The issues sure had folks on social talking, with one post racking up dozens of comments describing similar experiences.
The affected area, Terry said, picks up just south of the village limits a few blocks down M-120, where he said dozens of his neighbors were in the same boat.
“For $170 or $180 a month, if you're if you're 10 minutes late with your payment, they're shutting it off, but we can't get it back on after 12 days,” Terry related. “There's something wrong there… These people are out there with nothing.”
Left without a lifeline to get in touch with friends or family or manage life’s emergencies.
“My son yesterday was at school. School couldn't even get a hold of us because there was something wrong with him and that shouldn't happen,” he explained. “Maybe they don't have kids out there. I do. That's my lifeline and other people's lifelines… if they need an ambulance or something, if you don't have cell service, someone's going to die.”

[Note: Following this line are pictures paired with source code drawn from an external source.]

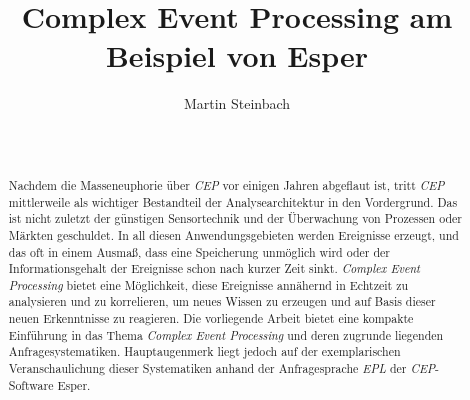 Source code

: \documentclass{acm_proc_article-sp}
\begin{document}
\title{Complex Event Processing am Beispiel von Esper}
\author{
\alignauthor
Martin Steinbach\vspace{0.1cm}\\
       \\
       \\
       }




\maketitle

\begin{abstract}
\vspace{0.1cm}
Nachdem die Masseneuphorie über \textit{CEP} vor einigen Jahren abgeflaut ist, tritt 
\textit{CEP} mittlerweile als wichtiger Bestandteil der Analysearchitektur in den 
Vordergrund. Das ist nicht 
zuletzt der günstigen Sensortechnik und der Überwachung von Prozessen oder Märkten 
geschuldet. In all diesen Anwendungsgebieten werden Ereignisse erzeugt, und das oft in 
einem Ausmaß, dass eine Speicherung unmöglich wird oder der Informationsgehalt der 
Ereignisse schon nach kurzer Zeit sinkt. \textit{Complex Event Processing} bietet eine 
Möglichkeit, diese Ereignisse annähernd in Echtzeit zu analysieren und zu korrelieren, um 
neues Wissen zu erzeugen und auf Basis dieser neuen Erkenntnisse zu reagieren. Die 
vorliegende Arbeit bietet eine kompakte Einführung in das Thema \textit{Complex Event 
Processing} und deren zugrunde liegenden Anfragesystematiken. Hauptaugenmerk liegt jedoch 
auf der exemplarischen Veranschaulichung dieser Systematiken anhand der Anfragesprache 
\textit{EPL} der \textit{CEP}-Software Esper.

\end{abstract}


\end{document}
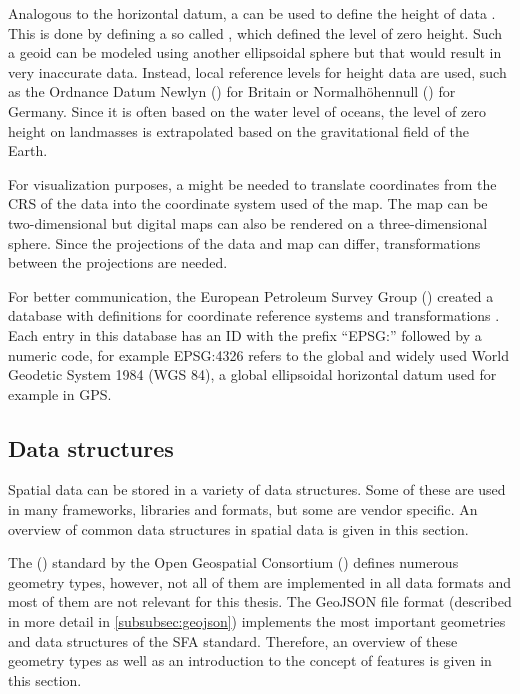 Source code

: 		Analogous to the horizontal datum, a  can be used to define the height of data \cite{ordenance-survey-booklet}.
		This is done by defining a so called , which defined the level of zero height.
		Such a geoid can be modeled using another ellipsoidal sphere but that would result in very inaccurate data.
		Instead, local reference levels for height data are used, such as the Ordnance Datum Newlyn () for Britain or Normalhöhennull () for Germany.
		Since it is often based on the water level of oceans, the level of zero height on landmasses is extrapolated based on the gravitational field of the Earth.
		
		For visualization purposes, a  might be needed to translate coordinates from the CRS of the data into the coordinate system used of the map.
		The map can be two-dimensional but digital maps can also be rendered on a three-dimensional sphere.
		Since the projections of the data and map can differ, transformations between the projections are needed.
		
		For better communication, the European Petroleum Survey Group () created a database with definitions for coordinate reference systems and transformations \cite{epsg}.
		Each entry in this database has an ID with the prefix \enquote{EPSG:} followed by a numeric code, for example EPSG:4326 refers to the global and widely used World Geodetic System 1984 (WGS 84), a global ellipsoidal horizontal datum used for example in GPS.
		
	\subsection{Data structures}
	\label{subsec:data-structures}
	
		Spatial data can be stored in a variety of data structures.
		Some of these are used in many frameworks, libraries and formats, but some are vendor specific.
		An overview of common data structures in spatial data is given in this section.
		
		The  () standard by the Open Geospatial Consortium () defines numerous geometry types\cite{ogc-sfa}, however, not all of them are implemented in all data formats and most of them are not relevant for this thesis.
		The GeoJSON file format (described in more detail in \cref{subsubsec:geojson}) implements the most important geometries and data structures of the SFA standard\cite{ietf-geojson}.
		Therefore, an overview of these geometry types as well as an introduction to the concept of features is given in this section.
		
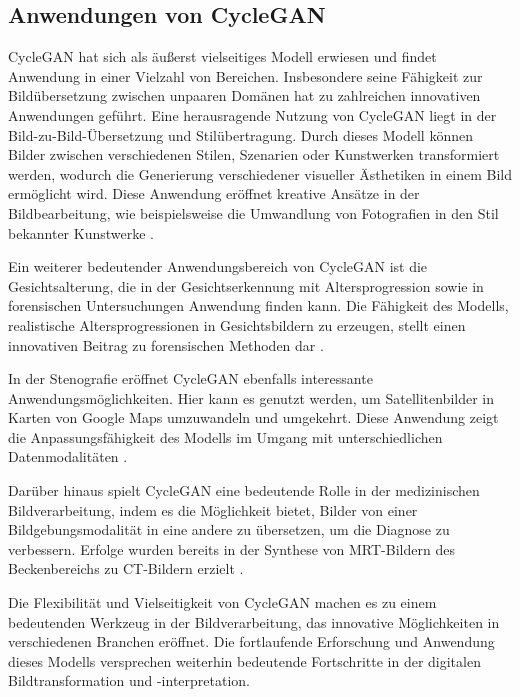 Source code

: \subsection{Anwendungen von CycleGAN}
CycleGAN hat sich als äußerst vielseitiges Modell erwiesen und findet Anwendung in einer Vielzahl von Bereichen. Insbesondere seine Fähigkeit zur Bildübersetzung zwischen unpaaren Domänen hat zu zahlreichen innovativen Anwendungen geführt. Eine herausragende Nutzung von CycleGAN liegt in der Bild-zu-Bild-Übersetzung und Stilübertragung. Durch dieses Modell können Bilder zwischen verschiedenen Stilen, Szenarien oder Kunstwerken transformiert werden, wodurch die Generierung verschiedener visueller Ästhetiken in einem Bild ermöglicht wird. Diese Anwendung eröffnet kreative Ansätze in der Bildbearbeitung, wie beispielsweise die Umwandlung von Fotografien in den Stil bekannter Kunstwerke \cite{Zhu.2017}.

Ein weiterer bedeutender Anwendungsbereich von CycleGAN ist die Gesichtsalterung, die in der Gesichtserkennung mit Altersprogression sowie in forensischen Untersuchungen Anwendung finden kann. Die Fähigkeit des Modells, realistische Altersprogressionen in Gesichtsbildern zu erzeugen, stellt einen innovativen Beitrag zu forensischen Methoden dar \cite{Sharma.2022}.

In der Stenografie eröffnet CycleGAN ebenfalls interessante Anwendungsmöglichkeiten. Hier kann es genutzt werden, um Satellitenbilder in Karten von Google Maps umzuwandeln und umgekehrt. Diese Anwendung zeigt die Anpassungsfähigkeit des Modells im Umgang mit unterschiedlichen Datenmodalitäten \cite{Chu.2017}.

Darüber hinaus spielt CycleGAN eine bedeutende Rolle in der medizinischen Bildverarbeitung, indem es die Möglichkeit bietet, Bilder von einer Bildgebungsmodalität in eine andere zu übersetzen, um die Diagnose zu verbessern. Erfolge wurden bereits in der Synthese von MRT-Bildern des Beckenbereichs zu CT-Bildern erzielt \cite{Liu.2021}.

Die Flexibilität und Vielseitigkeit von CycleGAN machen es zu einem bedeutenden Werkzeug in der Bildverarbeitung, das innovative Möglichkeiten in verschiedenen Branchen eröffnet. Die fortlaufende Erforschung und Anwendung dieses Modells versprechen weiterhin bedeutende Fortschritte in der digitalen Bildtransformation und -interpretation. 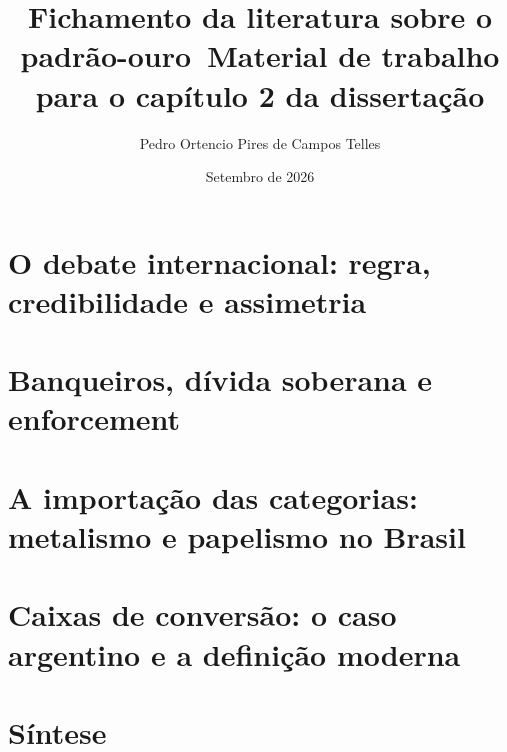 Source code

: \documentclass[12pt,oneside]{report}
\title{Fichamento da literatura sobre o padrão-ouro\
\large Material de trabalho para o capítulo 2 da dissertação}
\author{Pedro Ortencio Pires de Campos Telles}
\date{Setembro de 2026}
\begin{document}
\maketitle
{}
\tableofcontents
\clearpage
{}



\part{O debate internacional: regra, credibilidade e assimetria}












\part{Banqueiros, dívida soberana e enforcement}











\part{A importação das categorias: metalismo e papelismo no Brasil}









% 

\part{Caixas de conversão: o caso argentino e a definição moderna}



\part{Síntese}
% 



\end{document}
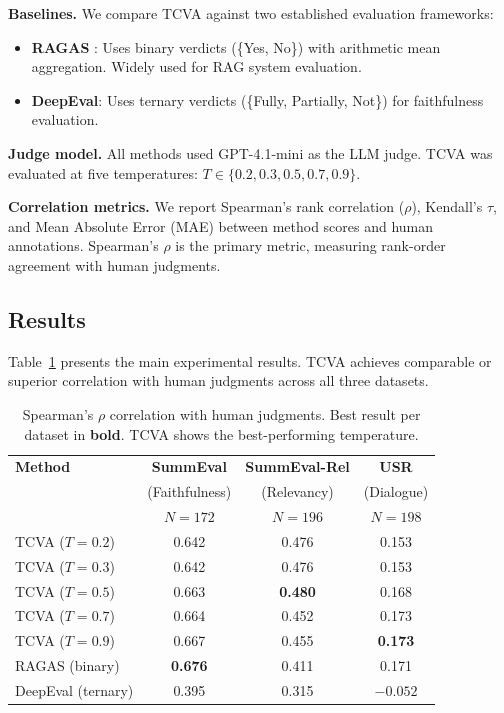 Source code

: \documentclass[sn-basic]{sn-jnl}
\theoremstyle{thmstyleone}%
\theoremstyle{thmstyletwo}%
\theoremstyle{thmstylethree}%
\begin{document}
\textbf{Baselines.} We compare TCVA against two established evaluation frameworks:
\begin{itemize}
\item \textbf{RAGAS} \cite{Es2023}: Uses binary verdicts (\{Yes, No\}) with arithmetic mean aggregation. Widely used for RAG system evaluation.
\item \textbf{DeepEval}: Uses ternary verdicts (\{Fully, Partially, Not\}) for faithfulness evaluation.
\end{itemize}

\textbf{Judge model.} All methods used GPT-4.1-mini as the LLM judge. TCVA was evaluated at five temperatures: $T \in \{0.2, 0.3, 0.5, 0.7, 0.9\}$.

\textbf{Correlation metrics.} We report Spearman's rank correlation ($\rho$), Kendall's $\tau$, and Mean Absolute Error (MAE) between method scores and human annotations. Spearman's $\rho$ is the primary metric, measuring rank-order agreement with human judgments.

\subsection{Results}

Table~\ref{tab:main-results} presents the main experimental results. TCVA achieves comparable or superior correlation with human judgments across all three datasets.

\begin{table}[h]
\caption{Spearman's $\rho$ correlation with human judgments. Best result per dataset in \textbf{bold}. TCVA shows the best-performing temperature.}
\label{tab:main-results}
\centering
\begin{tabular}{@{}lccc@{}}
\toprule
\textbf{Method} & \textbf{SummEval} & \textbf{SummEval-Rel} & \textbf{USR} \\
& (Faithfulness) & (Relevancy) & (Dialogue) \\
& $N=172$ & $N=196$ & $N=198$ \\
\midrule
TCVA ($T=0.2$) & 0.642 & 0.476 & 0.153 \\
TCVA ($T=0.3$) & 0.642 & 0.476 & 0.153 \\
TCVA ($T=0.5$) & 0.663 & \textbf{0.480} & 0.168 \\
TCVA ($T=0.7$) & 0.664 & 0.452 & 0.173 \\
TCVA ($T=0.9$) & 0.667 & 0.455 & \textbf{0.173} \\
\midrule
RAGAS (binary) & \textbf{0.676} & 0.411 & 0.171 \\
DeepEval (ternary) & 0.395 & 0.315 & $-0.052$ \\
\bottomrule
\end{tabular}
\end{table}
\end{document}

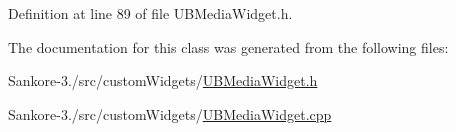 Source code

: Definition at line 89 of file U\-B\-Media\-Widget.\-h.



The documentation for this class was generated from the following files\-:\begin{DoxyCompactItemize}
\item 
Sankore-\/3./src/custom\-Widgets/\hyperlink{_u_b_media_widget_8h}{U\-B\-Media\-Widget.\-h}\item 
Sankore-\/3./src/custom\-Widgets/\hyperlink{_u_b_media_widget_8cpp}{U\-B\-Media\-Widget.\-cpp}\end{DoxyCompactItemize}
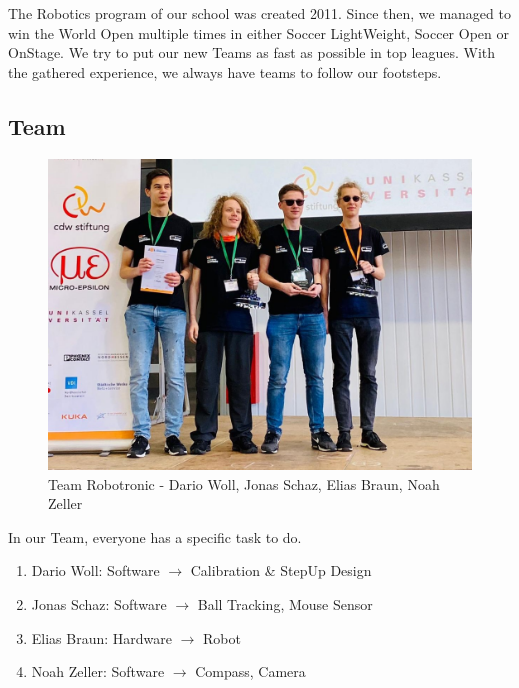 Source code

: \documentclass{scrartcl}
\begin{document}
The Robotics program of our school was created 2011. Since then, we managed to win the World Open
multiple times in either Soccer LightWeight, Soccer Open or OnStage.
We try to put our new Teams as fast as possible in top leagues. With the gathered experience, we always
have teams to follow our footsteps.
\newpage

\subsection{Team}
\begin{figure}[h]
    \centering
    \includegraphics[width=\textwidth]{img/Robotronic.jpg}
    \caption{Team Robotronic - Dario Woll, Jonas Schaz, Elias Braun, Noah Zeller}
    \label{fig:team}
\end{figure}
In our Team, everyone has a specific task to do.
\begin{enumerate}
    \item{Dario Woll: Software $\rightarrow$ Calibration \& StepUp Design}
    \item{Jonas Schaz: Software  $\rightarrow$ Ball Tracking, Mouse Sensor}
    \item{Elias Braun: Hardware $\rightarrow$ Robot}
    \item{Noah Zeller: Software $\rightarrow$ Compass, Camera}
\end{enumerate}
\newpage
\end{document}
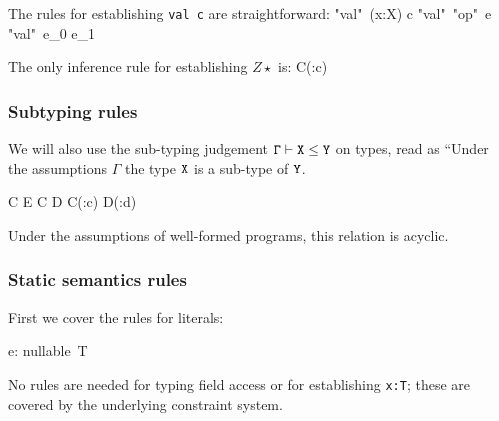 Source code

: \documentclass[nocopyrightspace,preprint,10pt]{sigplanconf}
\begin{document}
The rules for establishing {\tt val c} are straightforward:
        {\Gamma \vdash "val"~(\exists x:X) c}
        {\Gamma \vdash "val"~"op"~e}
        {\Gamma \vdash "val"~e_0  e_1}

The only inference rule for establishing $Z\star$ is:
        {\Gamma \vdash C(:c)\star}

\subsubsection{Subtyping rules}
We will also use the sub-typing judgement $\tt \Gamma \vdash X \leq Y$
on types, read as ``Under the assumptions $\Gamma$ the type $\tt X$ is
a sub-type of $\tt Y$.

        {\Gamma \vdash C \leq E}
        {\Gamma \vdash C \leq D}
        {\Gamma \vdash C(:c) \leq D(:d)}

Under the assumptions of well-formed programs, this relation is acyclic.

\subsubsection{Static semantics rules}
First we cover the rules for literals:

        {\Gamma \vdash e: nullable\ T} 

\noindent No rules are needed for typing field access or for
establishing {\tt x:T}; these are covered by the underlying constraint system.
\end{document}
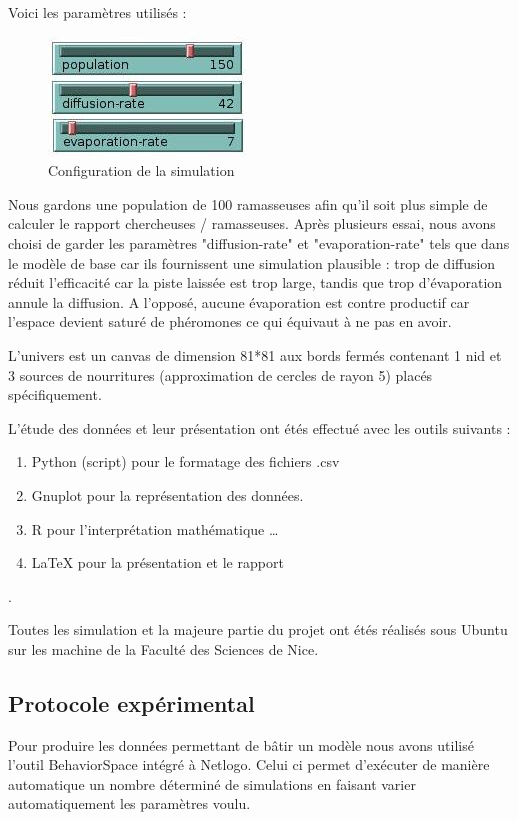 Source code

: \documentclass{article}
\begin{document}
Voici les paramètres utilisés :
\begin{figure}[H]
\centering
\includegraphics[scale=0.6]{contenu/settings.jpg} 
\caption{Configuration de la simulation}
\label{fig:Tas}
\end{figure}

Nous gardons une population de 100 ramasseuses afin qu'il soit plus simple de calculer le rapport chercheuses / ramasseuses. Après plusieurs essai, nous avons choisi de garder les paramètres "diffusion-rate" et "evaporation-rate" tels que dans le modèle de base car ils fournissent une simulation plausible : trop de diffusion réduit l'efficacité car la piste laissée est trop large, tandis que trop d'évaporation annule la diffusion. A l'opposé, aucune évaporation est contre productif car l'espace devient saturé de phéromones ce qui équivaut à ne pas en avoir.

L'univers est un canvas de dimension 81*81 aux bords fermés contenant 1 nid et 3 sources de nourritures (approximation de cercles de rayon 5) placés spécifiquement.

L'étude des données et leur présentation ont étés effectué avec les outils suivants :
\begin{enumerate}  
\item Python (script) pour le formatage des fichiers .csv
\item Gnuplot pour la représentation des données.
\item R pour l'interprétation mathématique  \ldots 
\item \LaTeX\xspace pour la présentation et le rapport %
\end{enumerate}.

Toutes les simulation et la majeure partie du projet ont étés réalisés sous Ubuntu sur les machine de la Faculté des Sciences de Nice. 

\subsection{Protocole expérimental}
Pour produire les données permettant de bâtir un modèle nous avons utilisé l'outil BehaviorSpace intégré à Netlogo. Celui ci permet d'exécuter de manière automatique un nombre déterminé de simulations en faisant varier automatiquement les paramètres voulu.
\end{document}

13 OYS called and emailed the public relations contact listed on the Frontier Communications website in advance of publication.
No response had been received as of Tuesday evening.
We also made the Michigan Attorney General’s office and state regulators aware of Jerry’s concerns.
The Michigan Public Service Commission (MPSC) had not yet received a formal complaint at the time of publication and encouraged those affected to submit their concerns for review via the MPSC website or the Commission's customer assistance line at 800-292-9555.